Outre cet appel, le premier entre les deux dirigeants depuis l’été dernier, Emmanuel Macron s’est entretenu également avec le président libanais Joseph Aoun et le Premier ministre Nawaf Salam. « J’ai réaffirmé la nécessité que le Hezbollah cesse immédiatement ses attaques contre Israël et au-delà », a-t-il relaté sur X.
« Face à l’urgence humanitaire dans le sud du Liban » depuis le déclenchement de la guerre au Moyen-Orient, « la France prendra des initiatives immédiates pour soutenir les populations libanaises déplacées », a-t-il ajouté. Il a assuré que la France poursuivrait également « son soutien aux efforts des Forces armées libanaises, afin qu’elles puissent assumer pleinement leurs missions de souveraineté et mettent un terme à la menace posée par le Hezbollah ».
La discussion entre Emmanuel Macron et Benyamin Netanyahou est la première depuis le début de l’été 2025. Leurs relations ont connu une brouille au mois d’août lorsque la France a annoncé son intention de reconnaître l’Etat de Palestine.
Des « dispositions pour la sécurité » de la France
La veille, le président s’était adressé aux Français lors d’une allocution télévisée.

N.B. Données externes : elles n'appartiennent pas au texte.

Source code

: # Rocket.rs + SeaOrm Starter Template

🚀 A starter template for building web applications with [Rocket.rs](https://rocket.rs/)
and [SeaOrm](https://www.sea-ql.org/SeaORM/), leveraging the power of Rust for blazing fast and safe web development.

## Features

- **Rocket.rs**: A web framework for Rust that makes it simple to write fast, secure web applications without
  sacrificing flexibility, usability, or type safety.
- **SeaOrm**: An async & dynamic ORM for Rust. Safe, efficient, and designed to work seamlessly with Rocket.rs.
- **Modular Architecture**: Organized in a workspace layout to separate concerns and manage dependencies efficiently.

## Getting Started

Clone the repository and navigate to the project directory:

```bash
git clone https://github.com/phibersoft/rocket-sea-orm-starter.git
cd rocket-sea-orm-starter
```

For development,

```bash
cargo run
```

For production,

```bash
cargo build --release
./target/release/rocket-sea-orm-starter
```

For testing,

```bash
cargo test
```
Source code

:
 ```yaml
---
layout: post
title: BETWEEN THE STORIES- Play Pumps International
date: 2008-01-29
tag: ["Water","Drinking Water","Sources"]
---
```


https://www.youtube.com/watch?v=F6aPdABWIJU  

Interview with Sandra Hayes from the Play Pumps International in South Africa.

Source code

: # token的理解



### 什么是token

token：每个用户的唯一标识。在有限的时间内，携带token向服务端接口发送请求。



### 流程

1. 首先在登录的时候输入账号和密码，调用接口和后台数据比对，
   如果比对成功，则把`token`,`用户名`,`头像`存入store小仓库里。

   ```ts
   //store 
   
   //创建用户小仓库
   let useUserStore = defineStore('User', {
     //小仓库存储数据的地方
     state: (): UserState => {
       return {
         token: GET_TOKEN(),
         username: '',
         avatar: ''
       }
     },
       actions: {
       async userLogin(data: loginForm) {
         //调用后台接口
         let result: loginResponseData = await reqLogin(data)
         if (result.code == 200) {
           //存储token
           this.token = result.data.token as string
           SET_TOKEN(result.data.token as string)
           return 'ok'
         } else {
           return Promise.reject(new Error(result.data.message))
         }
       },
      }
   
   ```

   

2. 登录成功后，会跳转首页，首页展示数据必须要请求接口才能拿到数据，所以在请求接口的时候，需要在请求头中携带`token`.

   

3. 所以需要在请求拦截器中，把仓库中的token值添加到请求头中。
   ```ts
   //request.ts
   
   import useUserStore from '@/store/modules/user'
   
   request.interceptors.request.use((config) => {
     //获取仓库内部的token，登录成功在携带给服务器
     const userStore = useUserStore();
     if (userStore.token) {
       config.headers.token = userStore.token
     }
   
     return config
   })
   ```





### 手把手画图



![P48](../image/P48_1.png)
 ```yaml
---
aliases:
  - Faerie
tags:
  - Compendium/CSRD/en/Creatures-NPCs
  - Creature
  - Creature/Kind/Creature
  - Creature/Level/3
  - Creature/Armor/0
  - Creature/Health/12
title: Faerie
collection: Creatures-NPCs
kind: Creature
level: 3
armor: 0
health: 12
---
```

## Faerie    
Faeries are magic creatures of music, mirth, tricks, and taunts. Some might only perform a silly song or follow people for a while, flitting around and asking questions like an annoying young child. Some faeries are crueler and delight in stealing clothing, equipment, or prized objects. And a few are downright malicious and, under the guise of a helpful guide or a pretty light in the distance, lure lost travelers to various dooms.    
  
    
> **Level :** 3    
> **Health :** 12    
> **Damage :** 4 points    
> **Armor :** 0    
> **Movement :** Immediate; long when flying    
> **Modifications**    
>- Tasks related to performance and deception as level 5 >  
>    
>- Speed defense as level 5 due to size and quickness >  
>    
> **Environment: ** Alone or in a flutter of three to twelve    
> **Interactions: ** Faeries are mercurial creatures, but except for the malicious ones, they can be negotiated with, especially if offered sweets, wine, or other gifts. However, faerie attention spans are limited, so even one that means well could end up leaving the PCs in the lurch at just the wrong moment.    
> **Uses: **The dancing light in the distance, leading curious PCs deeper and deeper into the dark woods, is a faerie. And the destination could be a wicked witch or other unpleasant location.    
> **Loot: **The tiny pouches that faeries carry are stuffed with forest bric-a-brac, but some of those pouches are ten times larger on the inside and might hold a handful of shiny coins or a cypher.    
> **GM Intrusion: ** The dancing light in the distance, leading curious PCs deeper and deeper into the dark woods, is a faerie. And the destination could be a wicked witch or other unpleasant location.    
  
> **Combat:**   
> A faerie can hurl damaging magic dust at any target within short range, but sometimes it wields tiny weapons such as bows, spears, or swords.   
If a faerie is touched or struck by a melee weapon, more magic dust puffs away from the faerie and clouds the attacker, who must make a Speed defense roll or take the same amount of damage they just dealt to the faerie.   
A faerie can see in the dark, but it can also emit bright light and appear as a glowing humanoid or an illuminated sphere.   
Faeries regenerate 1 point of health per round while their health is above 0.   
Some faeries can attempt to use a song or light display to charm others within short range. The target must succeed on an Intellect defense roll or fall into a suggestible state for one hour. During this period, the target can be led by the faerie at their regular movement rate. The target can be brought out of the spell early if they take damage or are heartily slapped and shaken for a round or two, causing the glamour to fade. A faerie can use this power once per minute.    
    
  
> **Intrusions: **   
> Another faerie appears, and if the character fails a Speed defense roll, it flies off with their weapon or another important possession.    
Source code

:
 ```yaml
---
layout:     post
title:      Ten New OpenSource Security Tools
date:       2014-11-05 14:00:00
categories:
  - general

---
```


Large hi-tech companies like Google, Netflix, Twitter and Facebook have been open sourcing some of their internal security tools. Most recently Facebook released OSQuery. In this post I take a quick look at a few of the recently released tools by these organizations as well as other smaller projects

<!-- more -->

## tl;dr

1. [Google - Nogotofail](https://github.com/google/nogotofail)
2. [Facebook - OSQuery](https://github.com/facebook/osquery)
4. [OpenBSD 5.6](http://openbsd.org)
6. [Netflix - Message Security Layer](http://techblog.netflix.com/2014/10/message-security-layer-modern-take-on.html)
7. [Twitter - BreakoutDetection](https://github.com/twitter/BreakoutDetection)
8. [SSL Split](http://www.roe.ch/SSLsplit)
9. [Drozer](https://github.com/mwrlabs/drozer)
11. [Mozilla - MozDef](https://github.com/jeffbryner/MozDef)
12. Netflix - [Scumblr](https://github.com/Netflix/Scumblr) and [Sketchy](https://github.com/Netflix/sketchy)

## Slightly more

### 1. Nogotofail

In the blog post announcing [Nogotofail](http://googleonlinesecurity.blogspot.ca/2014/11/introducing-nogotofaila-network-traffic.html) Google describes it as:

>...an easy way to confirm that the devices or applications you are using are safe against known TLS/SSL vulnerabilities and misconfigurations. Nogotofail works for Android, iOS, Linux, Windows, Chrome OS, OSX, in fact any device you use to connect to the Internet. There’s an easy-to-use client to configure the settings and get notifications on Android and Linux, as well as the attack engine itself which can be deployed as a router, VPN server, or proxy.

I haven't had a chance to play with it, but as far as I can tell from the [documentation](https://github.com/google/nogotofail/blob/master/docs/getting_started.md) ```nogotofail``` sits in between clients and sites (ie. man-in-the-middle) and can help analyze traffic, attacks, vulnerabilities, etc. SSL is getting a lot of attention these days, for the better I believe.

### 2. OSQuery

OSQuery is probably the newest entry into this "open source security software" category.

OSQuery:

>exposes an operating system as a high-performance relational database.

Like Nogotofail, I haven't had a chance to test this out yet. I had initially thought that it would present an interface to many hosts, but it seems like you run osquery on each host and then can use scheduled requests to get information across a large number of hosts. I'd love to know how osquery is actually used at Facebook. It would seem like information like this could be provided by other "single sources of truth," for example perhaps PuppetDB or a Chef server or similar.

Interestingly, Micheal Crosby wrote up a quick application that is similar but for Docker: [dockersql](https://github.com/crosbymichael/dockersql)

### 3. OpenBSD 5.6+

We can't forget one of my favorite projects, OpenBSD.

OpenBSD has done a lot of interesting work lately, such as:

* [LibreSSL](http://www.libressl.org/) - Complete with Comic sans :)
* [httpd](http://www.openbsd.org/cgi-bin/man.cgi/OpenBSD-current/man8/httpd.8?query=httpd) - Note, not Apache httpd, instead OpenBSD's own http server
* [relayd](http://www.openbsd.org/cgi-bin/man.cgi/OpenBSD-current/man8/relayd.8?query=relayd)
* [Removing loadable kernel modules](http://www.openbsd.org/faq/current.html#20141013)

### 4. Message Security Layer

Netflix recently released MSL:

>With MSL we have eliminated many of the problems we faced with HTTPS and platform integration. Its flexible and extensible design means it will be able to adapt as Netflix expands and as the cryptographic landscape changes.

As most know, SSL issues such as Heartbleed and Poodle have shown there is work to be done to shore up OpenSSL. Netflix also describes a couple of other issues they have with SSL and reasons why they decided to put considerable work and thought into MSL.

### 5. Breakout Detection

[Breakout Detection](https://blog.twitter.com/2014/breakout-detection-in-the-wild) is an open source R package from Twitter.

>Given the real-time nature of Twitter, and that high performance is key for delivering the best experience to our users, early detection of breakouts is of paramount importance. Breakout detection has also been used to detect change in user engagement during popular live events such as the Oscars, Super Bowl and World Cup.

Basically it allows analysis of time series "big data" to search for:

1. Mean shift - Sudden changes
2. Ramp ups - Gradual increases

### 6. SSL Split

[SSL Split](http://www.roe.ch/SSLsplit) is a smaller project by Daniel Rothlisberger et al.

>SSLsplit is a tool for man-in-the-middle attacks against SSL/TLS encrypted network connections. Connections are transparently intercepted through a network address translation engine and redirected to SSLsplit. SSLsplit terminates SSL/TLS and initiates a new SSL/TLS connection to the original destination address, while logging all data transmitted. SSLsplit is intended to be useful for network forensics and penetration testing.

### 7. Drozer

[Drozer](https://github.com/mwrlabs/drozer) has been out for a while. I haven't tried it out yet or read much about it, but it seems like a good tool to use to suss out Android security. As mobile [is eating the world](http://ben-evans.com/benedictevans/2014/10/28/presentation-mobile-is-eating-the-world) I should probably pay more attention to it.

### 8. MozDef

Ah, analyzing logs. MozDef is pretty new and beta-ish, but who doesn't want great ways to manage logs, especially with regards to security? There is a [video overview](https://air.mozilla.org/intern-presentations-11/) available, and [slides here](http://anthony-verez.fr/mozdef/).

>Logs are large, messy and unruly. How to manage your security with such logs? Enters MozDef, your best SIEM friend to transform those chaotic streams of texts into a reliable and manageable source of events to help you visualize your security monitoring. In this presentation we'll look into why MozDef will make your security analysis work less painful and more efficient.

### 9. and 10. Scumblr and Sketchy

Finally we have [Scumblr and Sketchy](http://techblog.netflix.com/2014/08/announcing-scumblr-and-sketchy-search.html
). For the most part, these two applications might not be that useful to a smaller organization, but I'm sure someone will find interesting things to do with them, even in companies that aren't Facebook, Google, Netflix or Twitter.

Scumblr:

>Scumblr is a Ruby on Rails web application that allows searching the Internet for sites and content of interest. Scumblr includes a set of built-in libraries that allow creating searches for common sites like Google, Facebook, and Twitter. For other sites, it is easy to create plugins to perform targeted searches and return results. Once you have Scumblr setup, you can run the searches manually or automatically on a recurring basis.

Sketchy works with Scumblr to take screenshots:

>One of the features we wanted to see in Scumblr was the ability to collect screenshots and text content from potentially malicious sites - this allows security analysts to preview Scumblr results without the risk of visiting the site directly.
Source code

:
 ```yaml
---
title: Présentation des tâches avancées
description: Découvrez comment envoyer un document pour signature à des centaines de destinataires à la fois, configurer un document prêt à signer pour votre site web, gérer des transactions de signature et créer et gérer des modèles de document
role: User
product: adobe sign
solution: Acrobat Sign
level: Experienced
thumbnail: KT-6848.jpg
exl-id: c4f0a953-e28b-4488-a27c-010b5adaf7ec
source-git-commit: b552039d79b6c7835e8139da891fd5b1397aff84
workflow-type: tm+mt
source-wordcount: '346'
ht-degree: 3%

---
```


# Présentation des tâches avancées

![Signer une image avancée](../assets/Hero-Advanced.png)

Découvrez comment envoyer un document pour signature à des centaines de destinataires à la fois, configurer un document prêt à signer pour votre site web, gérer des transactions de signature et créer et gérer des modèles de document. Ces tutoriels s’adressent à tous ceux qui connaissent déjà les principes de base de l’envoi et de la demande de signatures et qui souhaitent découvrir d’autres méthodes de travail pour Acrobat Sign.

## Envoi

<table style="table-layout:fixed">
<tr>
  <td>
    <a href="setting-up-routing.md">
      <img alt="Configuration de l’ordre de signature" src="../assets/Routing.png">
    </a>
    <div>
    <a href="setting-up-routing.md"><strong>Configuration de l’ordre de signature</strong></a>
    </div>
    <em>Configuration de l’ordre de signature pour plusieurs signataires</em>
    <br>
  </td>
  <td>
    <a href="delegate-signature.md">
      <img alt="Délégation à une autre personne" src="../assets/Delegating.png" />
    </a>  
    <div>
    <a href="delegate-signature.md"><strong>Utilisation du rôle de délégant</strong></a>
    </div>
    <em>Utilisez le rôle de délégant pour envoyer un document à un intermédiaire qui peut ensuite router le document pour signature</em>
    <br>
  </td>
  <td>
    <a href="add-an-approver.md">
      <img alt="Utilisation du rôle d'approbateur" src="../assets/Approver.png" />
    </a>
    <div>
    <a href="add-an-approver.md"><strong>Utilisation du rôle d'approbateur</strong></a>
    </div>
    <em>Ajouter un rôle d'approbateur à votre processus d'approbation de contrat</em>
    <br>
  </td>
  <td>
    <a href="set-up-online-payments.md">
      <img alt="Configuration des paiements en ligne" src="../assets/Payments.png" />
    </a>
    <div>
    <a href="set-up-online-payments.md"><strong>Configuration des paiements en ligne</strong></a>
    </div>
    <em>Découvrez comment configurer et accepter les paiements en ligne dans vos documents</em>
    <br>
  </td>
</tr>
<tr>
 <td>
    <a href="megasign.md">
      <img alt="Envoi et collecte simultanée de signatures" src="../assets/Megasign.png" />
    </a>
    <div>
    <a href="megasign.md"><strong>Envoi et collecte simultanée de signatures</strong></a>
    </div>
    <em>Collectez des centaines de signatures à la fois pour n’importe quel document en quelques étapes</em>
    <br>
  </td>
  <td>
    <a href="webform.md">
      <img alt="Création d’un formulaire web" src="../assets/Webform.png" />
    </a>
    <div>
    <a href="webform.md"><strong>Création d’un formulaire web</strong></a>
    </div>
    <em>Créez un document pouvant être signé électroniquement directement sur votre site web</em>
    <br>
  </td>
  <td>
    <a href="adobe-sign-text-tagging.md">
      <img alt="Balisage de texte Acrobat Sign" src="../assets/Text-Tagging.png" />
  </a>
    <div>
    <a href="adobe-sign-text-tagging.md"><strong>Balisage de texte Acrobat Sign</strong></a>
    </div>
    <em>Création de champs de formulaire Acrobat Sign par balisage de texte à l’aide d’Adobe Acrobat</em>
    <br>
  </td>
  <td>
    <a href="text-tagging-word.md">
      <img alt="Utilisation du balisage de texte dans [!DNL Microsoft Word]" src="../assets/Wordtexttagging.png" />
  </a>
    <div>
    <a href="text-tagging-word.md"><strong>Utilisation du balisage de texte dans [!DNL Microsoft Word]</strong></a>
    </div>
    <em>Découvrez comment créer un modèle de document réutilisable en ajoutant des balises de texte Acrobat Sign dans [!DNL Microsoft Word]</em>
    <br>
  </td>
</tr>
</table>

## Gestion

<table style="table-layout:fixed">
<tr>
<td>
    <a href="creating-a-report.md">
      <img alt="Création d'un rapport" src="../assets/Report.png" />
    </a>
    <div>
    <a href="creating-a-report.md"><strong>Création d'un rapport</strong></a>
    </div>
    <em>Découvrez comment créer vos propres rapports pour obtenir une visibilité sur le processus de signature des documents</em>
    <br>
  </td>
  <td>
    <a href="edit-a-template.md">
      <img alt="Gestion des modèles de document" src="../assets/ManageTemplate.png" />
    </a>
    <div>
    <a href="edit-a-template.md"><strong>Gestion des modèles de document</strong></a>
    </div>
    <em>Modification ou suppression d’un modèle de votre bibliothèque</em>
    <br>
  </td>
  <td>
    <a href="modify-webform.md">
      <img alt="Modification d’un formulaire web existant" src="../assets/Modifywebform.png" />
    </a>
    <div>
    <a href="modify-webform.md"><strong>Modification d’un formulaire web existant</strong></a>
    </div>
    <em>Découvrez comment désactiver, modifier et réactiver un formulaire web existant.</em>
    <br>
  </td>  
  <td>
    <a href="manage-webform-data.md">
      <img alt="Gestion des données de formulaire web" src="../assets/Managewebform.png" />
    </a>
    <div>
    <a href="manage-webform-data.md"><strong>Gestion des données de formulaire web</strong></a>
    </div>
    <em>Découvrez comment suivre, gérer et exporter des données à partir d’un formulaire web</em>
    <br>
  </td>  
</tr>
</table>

Paris a répété que les opérations israélo-américaines étaient menées « en dehors du droit international » et ne pouvaient donc être approuvées.
« Face à cette guerre en train de s’étendre et dont nul ne sait dire aujourd’hui le terme, la France doit prendre des dispositions pour sa sécurité, celle de ses ressortissants et de ses bases ainsi que celle de ses alliés dans la région », a alors déclaré Emmanuel Macron, en annonçant l’envoi du porte-avions Charles de Gaulle en Méditerranée orientale.
Le chef de l’Etat a aussi annoncé l’envoi d’avions de combat Rafale, de systèmes de défense anti-aérienne et d’un avion-radar. Ainsi que l’envoi de la frégate multimissions Languedoc et de moyens anti-aériens à Chypre, pays membre de l’UE où une base britannique a été visée par des drones tirés du Liban, « très probablement » par le Hezbollah, allié historique de l’Iran, selon une source gouvernementale chypriote.